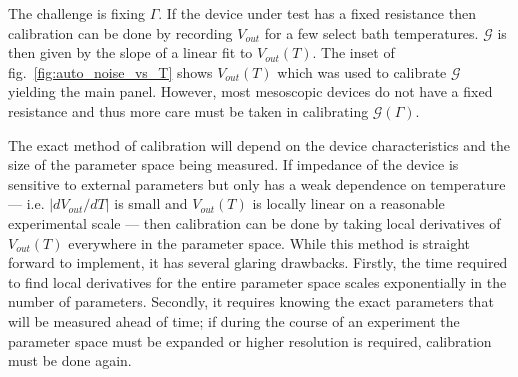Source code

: The challenge is fixing $\Gamma$. If the device under test has a fixed resistance then calibration can be done by recording $V_{out}$ for a few select bath temperatures. $\mathcal{G}$ is then given by the slope of a linear fit to $V_{out}(T)$. The inset of fig.~\ref{fig:auto_noise_vs_T} shows $V_{out}(T)$ which was used to calibrate $\mathcal{G}$ yielding the main panel. However, most mesoscopic devices do not have a fixed resistance and thus more care must be taken in calibrating $\mathcal{G}(\Gamma)$.

The exact method of calibration will depend on the device characteristics and the size of the parameter space being measured. If impedance of the device is sensitive to external parameters but only has a weak dependence on temperature --- i.e. $|dV_{out}/dT|$ is small and $V_{out}(T)$ is locally linear on a reasonable experimental scale --- then calibration can be done by taking local derivatives of $V_{out}(T)$ everywhere in the parameter space. While this method is straight forward to implement, it has several glaring drawbacks. Firstly, the time required to find local derivatives for the entire parameter space scales exponentially in the number of parameters. Secondly, it requires knowing the exact parameters that will be measured ahead of time; if during the course of an experiment the parameter space must be expanded or higher resolution is required, calibration must be done again.

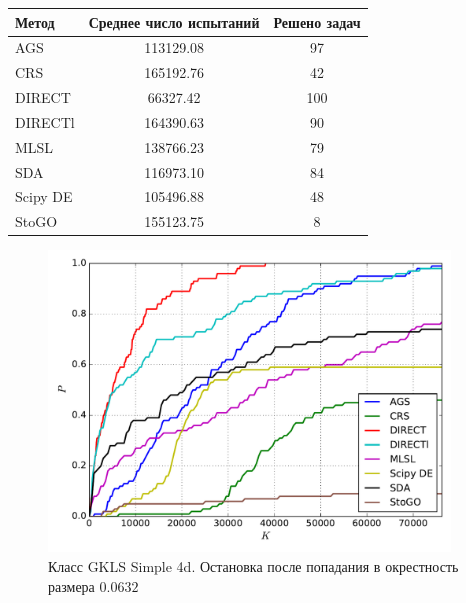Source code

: \documentclass[a4paper]{article}
\begin{document}
\begin{tabular}{lcc}
\hline
 Метод    &  Среднее число испытаний  &  Решено задач  \\
\hline
 AGS      &         113129.08         &       97       \\
 CRS      &         165192.76         &       42       \\
 DIRECT   &         66327.42          &      100       \\
 DIRECTl  &         164390.63         &       90       \\
 MLSL     &         138766.23         &       79       \\
 SDA      &         116973.10         &       84       \\
 Scipy DE &         105496.88         &       48       \\
 StoGO    &         155123.75         &       8        \\
\hline
\end{tabular}
\begin{figure}[H]
  \center
  \includegraphics[width=0.95\textwidth]{../experiments/gklss4d/cmc.pdf}
  \caption{Класс GKLS Simple 4d. Остановка после попадания в окрестность размера $0.0632$}
  \label{fig:}
\end{figure}
\end{document}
____
◆ Your task
Transcribe exactly each line of the records from the start up to and including the one with "The challenge is", and leave out every picture.

◆ Response
Source code

: The challenge is fixing $\Gamma$. If the device under test has a fixed resistance then calibration can be done by recording $V_{out}$ for a few select bath temperatures. $\mathcal{G}$ is then given by the slope of a linear fit to $V_{out}(T)$. The inset of fig.~\ref{fig:auto_noise_vs_T} shows $V_{out}(T)$ which was used to calibrate $\mathcal{G}$ yielding the main panel. However, most mesoscopic devices do not have a fixed resistance and thus more care must be taken in calibrating $\mathcal{G}(\Gamma)$.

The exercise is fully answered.